Achieving C++ Speeds for a CFD Algorithm: Julia spends too much time on pre-allocation?

That documentation is out of date and the comment about O3 removed. The SLP optimizer pass is enabled by default now.

5 Likes

Hi -

Thanks to those of you who helped me make sense of the compilation/pre-allocation questions I had earlier. Once I found some time to make changes to the flow of my program, I have come up with the following logical flow.

The following code is in a file called main.jl

include("GaussSiedel.jl"); #
include("functions.jl"); # 
include("Loop.jl"); # these are files which contain all of my function declarations

# The following are values that don't change.
const delx = 1/64;
const dely = 1/64;
const x = 0:delx:1;
const y = 0:dely:1;
const dV = delx*dely;
const Re = 100;
const Co = 0.9;
const ncol = length(x);
const nrow = length(y);
const nc = nrow*ncol;
const interiorCells = nc - (2*nrow + 2*ncol - 4);
# In the following line, I initialize and pre-allocate all of the arrays in the problem.
u,v,oldu,oldv,deltau,deltav,Convx,Convy,Diffx,Diffy,Divergence,p,residue,gradxP,gradyP = initializeArrays(delx,dely);

# Here, I declare the "main" function for my program.
function main(u,v,oldu,oldv,deltau,deltav,Convx,Convy,Diffx,Diffy,Divergence,p,residue,gradxP,gradyP)
deltaVL2Norm = 1;
EnforceBoundaryConditions(u,v,p,nrow,ncol,nc);
coefficients = stencilFunction(delx,dely);
# Here is the while loop in which my function "Loop" is called repeatedly. All substantative calculations happen in the Loop function.
while deltaVL2Norm > 1e-8
	deltaVL2Norm = Loop(deltaVL2Norm,u,v,oldu,oldv,deltau,deltav,Convx,Convy,Diffx,Diffy,Divergence,p,residue,gradxP,gradyP);
end
printResults(u,v,p,nrow,ncol);
end

The way I run my code is by first typing include("main.jl") at the Julia REPL. This, I believe, pre-allocates arrays, defines constants, and (crucially) declares the function main(...) which in turn declares Loop(...).

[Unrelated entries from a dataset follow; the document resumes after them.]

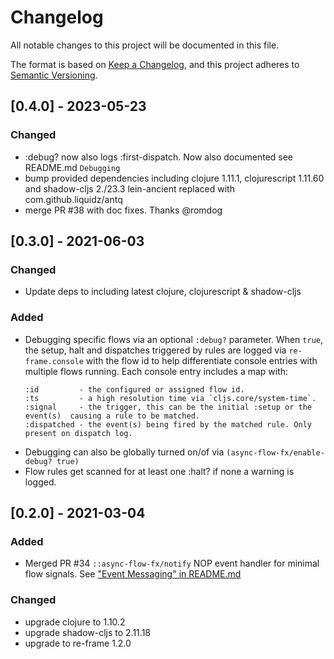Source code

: # Changelog

All notable changes to this project will be documented in this file.

The format is based on [Keep a Changelog](https://keepachangelog.com/en/1.0.0/),
and this project adheres to [Semantic Versioning](https://semver.org/spec/v2.0.0.html).

## [0.4.0] - 2023-05-23
### Changed
- :debug? now also logs :first-dispatch. Now also documented see README.md `Debugging`
- bump provided dependencies including clojure 1.11.1, clojurescript 1.11.60 and shadow-cljs 2./23.3
  lein-ancient replaced with com.github.liquidz/antq
- merge PR #38 with doc fixes. Thanks @romdog

## [0.3.0] - 2021-06-03
### Changed
- Update deps to including latest clojure, clojurescript & shadow-cljs

### Added
- Debugging specific flows via an optional `:debug?` parameter. 
  When `true`, the setup, halt and dispatches triggered by rules are logged via `re-frame.console` with the flow id
  to help differentiate console entries with multiple flows running. 
  Each console entry includes a map with:
  ```
  :id         - the configured or assigned flow id.
  :ts         - a high resolution time via `cljs.core/system-time`.
  :signal     - the trigger, this can be the initial :setup or the event(s)  causing a rule to be matched.
  :dispatched - the event(s) being fired by the matched rule. Only present on dispatch log.
  ```
- Debugging can also be globally turned on/of via `(async-flow-fx/enable-debug? true)`
- Flow rules get scanned for at least one :halt?  if none a warning is logged.

## [0.2.0] - 2021-03-04
### Added
- Merged PR #34 `::async-flow-fx/notify` NOP event handler for minimal flow signals. See ["Event Messaging" in README.md](https://github.com/day8/re-frame-async-flow-fx#event-messaging)
### Changed
- upgrade clojure to 1.10.2
- upgrade shadow-cljs to 2.11.18
- upgrade to re-frame 1.2.0
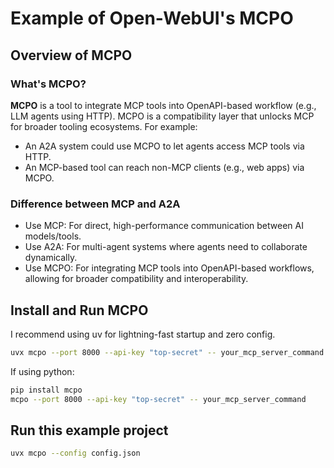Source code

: # Example of Open-WebUI's MCPO 

## Overview of MCPO
### What's MCPO?
**MCPO** is a tool to integrate MCP tools into OpenAPI-based workflow (e.g., LLM agents using HTTP).
MCPO is a compatibility layer that unlocks MCP for broader tooling ecosystems. For example:
- An A2A system could use MCPO to let agents access MCP tools via HTTP.
- An MCP-based tool can reach non-MCP clients (e.g., web apps) via MCPO.

### Difference between MCP and A2A
- Use MCP: For direct, high-performance communication between AI models/tools. 
- Use A2A: For multi-agent systems where agents need to collaborate dynamically.
- Use MCPO: For integrating MCP tools into OpenAPI-based workflows, allowing for broader compatibility and interoperability.

## Install and Run MCPO
I recommend using uv for lightning-fast startup and zero config.
```bash
uvx mcpo --port 8000 --api-key "top-secret" -- your_mcp_server_command
```

If using python:
```bash
pip install mcpo
mcpo --port 8000 --api-key "top-secret" -- your_mcp_server_command
```

## Run this example project
```bash
uvx mcpo --config config.json
```


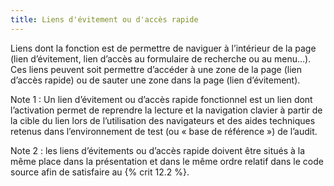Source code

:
 ```yaml
---
title: Liens d'évitement ou d'accès rapide 
---
```


Liens dont la fonction est de permettre de naviguer à l’intérieur de la page
(lien d’évitement, lien d’accès au formulaire de recherche ou au menu…). Ces
liens peuvent soit permettre d’accéder à une zone de la page (lien d’accès
rapide) ou de sauter une zone dans la page (lien d’évitement).

Note 1 : Un lien d’évitement ou d’accès rapide fonctionnel est un lien dont
l’activation permet de reprendre la lecture et la navigation clavier à partir
de la cible du lien lors de l’utilisation des navigateurs et des aides
techniques retenus dans l’environnement de test (ou « base de référence ») de
l’audit.

Note 2 : les liens d’évitements ou d’accès rapide doivent être situés à la
même place dans la présentation et dans le même ordre relatif dans le code
source afin de satisfaire au {% crit 12.2 %}.

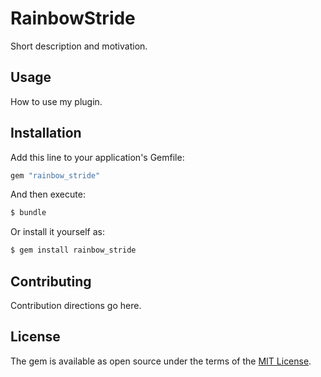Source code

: # RainbowStride
Short description and motivation.

## Usage
How to use my plugin.

## Installation
Add this line to your application's Gemfile:

```ruby
gem "rainbow_stride"
```

And then execute:
```bash
$ bundle
```

Or install it yourself as:
```bash
$ gem install rainbow_stride
```

## Contributing
Contribution directions go here.

## License
The gem is available as open source under the terms of the [MIT License](https://opensource.org/licenses/MIT).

Next, I type main() together with all of its arguments at the Julia REPL, which executes everything.

Currently, this method gives me fairly good performance and accurate results compared to a benchmark CFD problem for coarse grid sizes. For finer grid sizes, the iterative solver takes too many iterations. While this is most probably my own fault, it is certainly taking much, much more time than C++ does for this problem.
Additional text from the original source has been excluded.